Question

Consider the following statements : \(\mathrm{S}_{1}\) : For an odd function \(\mathrm{f}(\mathrm{x})\), graph of \(y=f(x)\) always passes through origin. \(\mathbf{S}_{2}\) : If \(f\) and \(g\) are two bijective function then \(\mathrm{f}(\mathrm{g}(\mathrm{x}))\) is also bijective. \(\mathbf{s}_{3}:\) All points of intersection of \(y=f(x)\) and \(y=f^{-1}(x)\) lies on \(y=x\) only. State, in order, whether \(\mathrm{S}_{1}, \mathrm{~S}_{2}, \mathrm{~S}_{3}, \mathrm{~S}_{4}\) are true or false (1) T F T (2) T T F (3) \(\mathrm{FTT}\) (4) F FF

Short answer

T T T

Step-by-step solution

Evaluate Statement \ \(\mathbf{S_1}\)

An odd function \(f(x)\) satisfies the property \(f(-x) = -f(x)\). For any point \((a, f(a))\) on the graph, the point \((-a, -f(a))\) will also be on the graph. If the graph passes through the origin, then \(f(0) = 0\). Therefore, an odd function's graph must pass through the origin. Hence, \(\ \mathbf{S_1}\) is true.

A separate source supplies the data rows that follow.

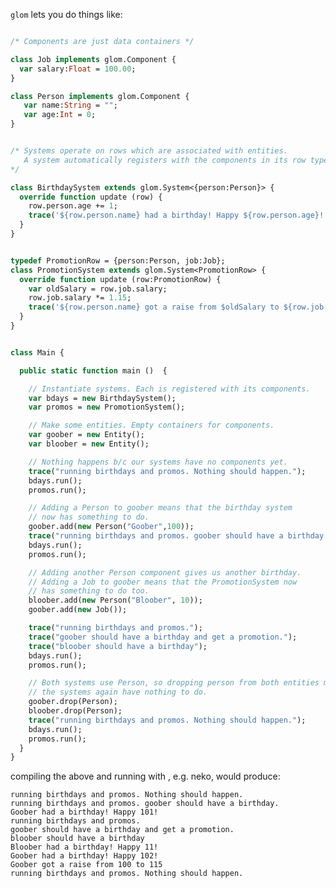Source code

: 
`glom` lets you do things like:

``` haxe

/* Components are just data containers */

class Job implements glom.Component {
  var salary:Float = 100.00;
}

class Person implements glom.Component {
   var name:String = "";
   var age:Int = 0;
}


/* Systems operate on rows which are associated with entities.
   A system automatically registers with the components in its row type 
*/

class BirthdaySystem extends glom.System<{person:Person}> {
  override function update (row) {
    row.person.age += 1;
    trace('${row.person.name} had a birthday! Happy ${row.person.age}!');
  }
}


typedef PromotionRow = {person:Person, job:Job};
class PromotionSystem extends glom.System<PromotionRow> {
  override function update (row:PromotionRow) {
    var oldSalary = row.job.salary;
    row.job.salary *= 1.15;
    trace('${row.person.name} got a raise from $oldSalary to ${row.job.salary}');
  }
}


class Main {

  public static function main ()  {

    // Instantiate systems. Each is registered with its components.
    var bdays = new BirthdaySystem();
    var promos = new PromotionSystem();

    // Make some entities. Empty containers for components.
    var goober = new Entity();
    var bloober = new Entity();

    // Nothing happens b/c our systems have no components yet.
    trace("running birthdays and promos. Nothing should happen.");
    bdays.run();
    promos.run();

    // Adding a Person to goober means that the birthday system 
    // now has something to do.
    goober.add(new Person("Goober",100));
    trace("running birthdays and promos. goober should have a birthday.");
    bdays.run();
    promos.run();

    // Adding another Person component gives us another birthday. 
    // Adding a Job to goober means that the PromotionSystem now 
    // has something to do too.
    bloober.add(new Person("Bloober", 10));
    goober.add(new Job());

    trace("running birthdays and promos.");
    trace("goober should have a birthday and get a promotion.");
    trace("bloober should have a birthday");
    bdays.run();
    promos.run();

    // Both systems use Person, so dropping person from both entities means that
    // the systems again have nothing to do.
    goober.drop(Person);
    bloober.drop(Person);
    trace("running birthdays and promos. Nothing should happen.");
    bdays.run();
    promos.run();
  }
}


```


compiling the above and running with , e.g. neko, would produce:

    running birthdays and promos. Nothing should happen.
    running birthdays and promos. goober should have a birthday.
    Goober had a birthday! Happy 101!
    running birthdays and promos.
    goober should have a birthday and get a promotion.
    bloober should have a birthday
    Bloober had a birthday! Happy 11!
    Goober had a birthday! Happy 102!
    Goober got a raise from 100 to 115
    running birthdays and promos. Nothing should happen.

Evaluate Statement \ \(\mathbf{S_2}\)

If \(f\) and \(g\) are bijective functions, they are both one-to-one and onto. The composition function \(f(g(x))\) must also be bijective. The reason is that the composition of two one-to-one functions is one-to-one, and the composition of two onto functions is onto. Hence, \(\ \mathbf{S_2}\) is true.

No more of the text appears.